No início, tínhamos muita esperança, não sabíamos do que se tratava.
O Tolik ia visitar o pai todos os dias e fazia muitas brincadeiras para o animar.
Quando o Sasha foi transferido do primeiro hospital onde esteve para o segundo, disse-me para não voltar a levar o Tolik, porque achava que um hospital não era local para crianças.
EXP - A agonia do seu marido durou 22 dias.
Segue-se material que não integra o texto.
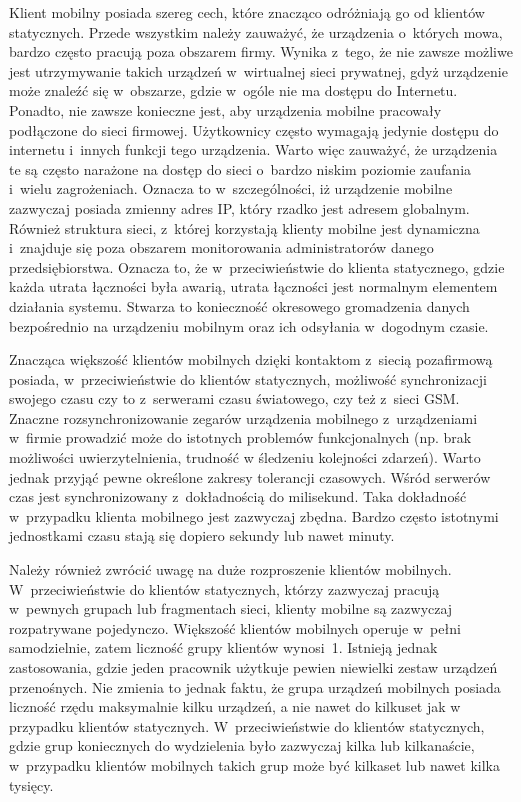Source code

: Klient mobilny posiada szereg cech, które znacząco odróżniają go od
klientów statycznych. Przede wszystkim należy zauważyć, że urządzenia
o~których mowa, bardzo często pracują poza obszarem firmy. Wynika
z~tego, że nie zawsze możliwe jest utrzymywanie takich urządzeń
w~wirtualnej sieci prywatnej, gdyż urządzenie może znaleźć się
w~obszarze, gdzie w~ogóle nie ma dostępu do Internetu. Ponadto, nie
zawsze konieczne jest, aby urządzenia mobilne pracowały podłączone do
sieci firmowej. Użytkownicy często wymagają jedynie dostępu do
internetu i~innych funkcji tego urządzenia. Warto więc zauważyć, że
urządzenia te są często narażone na dostęp do sieci o~bardzo niskim
poziomie zaufania i~wielu zagrożeniach. Oznacza to w~szczególności, iż
urządzenie mobilne zazwyczaj posiada zmienny adres IP, który rzadko
jest adresem globalnym. Również struktura sieci, z~której korzystają
klienty mobilne jest dynamiczna i~znajduje się poza obszarem
monitorowania administratorów danego przedsiębiorstwa. Oznacza to, że
w~przeciwieństwie do klienta statycznego, gdzie każda utrata łączności
była awarią, utrata łączności jest normalnym elementem działania
systemu. Stwarza to konieczność okresowego gromadzenia danych
bezpośrednio na urządzeniu mobilnym oraz ich odsyłania w~dogodnym
czasie.

Znacząca większość klientów mobilnych dzięki kontaktom z~siecią
pozafirmową posiada, w~przeciwieństwie do klientów statycznych,
możliwość synchronizacji swojego czasu czy to z~serwerami czasu
światowego, czy też z~sieci GSM. Znaczne rozsynchronizowanie zegarów
urządzenia mobilnego z~urządzeniami w~firmie prowadzić może do
istotnych problemów funkcjonalnych (np. brak możliwości
uwierzytelnienia, trudność w śledzeniu kolejności zdarzeń). Warto
jednak przyjąć pewne określone zakresy tolerancji czasowych. Wśród
serwerów czas jest synchronizowany z~dokładnością do milisekund. Taka
dokładność w~przypadku klienta mobilnego jest zazwyczaj
zbędna. Bardzo często istotnymi jednostkami czasu stają się dopiero
sekundy lub nawet minuty.

Należy również zwrócić uwagę na duże rozproszenie klientów
mobilnych. W~przeciwieństwie do klientów statycznych, którzy zazwyczaj
pracują w~pewnych grupach lub fragmentach sieci, klienty mobilne są
zazwyczaj rozpatrywane pojedynczo. Większość klientów mobilnych
operuje w~pełni samodzielnie, zatem liczność grupy klientów
wynosi~1. Istnieją jednak zastosowania, gdzie jeden pracownik użytkuje
pewien niewielki zestaw urządzeń przenośnych. Nie zmienia to jednak
faktu, że grupa urządzeń mobilnych posiada liczność rzędu maksymalnie
kilku urządzeń, a nie nawet do kilkuset jak w przypadku klientów
statycznych. W~przeciwieństwie do klientów statycznych, gdzie grup
koniecznych do wydzielenia było zazwyczaj kilka lub kilkanaście,
w~przypadku klientów mobilnych takich grup może być kilkaset lub nawet
kilka tysięcy.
Ele sabia que ia morrer?
Teve sempre muita força e nunca acreditou que ia morrer.
Em muitos momentos, ao pensar na força dele, senti-me envergonhada por fraquejar, nomeadamente quando lhe ligaram a máquina de respiração assistida.
Nessa altura não se sabia que a substância que tinha no corpo era radioactiva.
Se soubessem tinham proibido as visitas.
EXP - Como soube da morte dele?
Já era de noite quando me telefonaram do hospital a dizer para ir até lá.
O meu filho também quis ir.
Mas quando chegámos, o Sasha já tinha morrido.
EXP - O seu marido converteu-se ao Islão pouco antes de morrer?
O Sasha era cristão.
Não era praticante mas tinha uma relação com Deus.
Quando foi internado tirei-lhe a cruz que usava ao peito por causa das radiografias.
Anos antes, quando viveu na Tchetchénia, criou uma grande amizade com Achmed Zakaev, que o visitou quase todos os dias no hospital e lhe deu muita força durante o internamento.
Um dia, em que já não tinha a cruz, perguntou a Zakaev como é que os muçulmanos falavam com Deus.
Ele disse umas palavras em árabe, e Sasha repetiu-as.
Foi isto que aconteceu.
EXP - Acha que Putin mandou matar o seu marido?
Não posso fazer essa afirmação.
Mas posso perguntar porque é que Putin não extradita Andrei Lugovoi, o principal suspeito das autoridades britânicas.
E porque é que Lugovoi se candidata a deputado nas próximas eleições de Dezembro.
E como é que Sasha foi envenenado em Londres, com uma substância radioactiva, de acesso restrito, que não é vendida no mercado negro nem nunca deveria ter saído da Rússia.
O Presidente Putin tem necessariamente responsabilidades sobre o paradeiro e o uso de substâncias tão perigosas como o Polónio 210.
E também tem responsabilidades na decisão de não extraditar Lugovoi.
E foi Putin quem disse pela primeira vez que a morte de Sasha não poderia ser transformada num jogo político.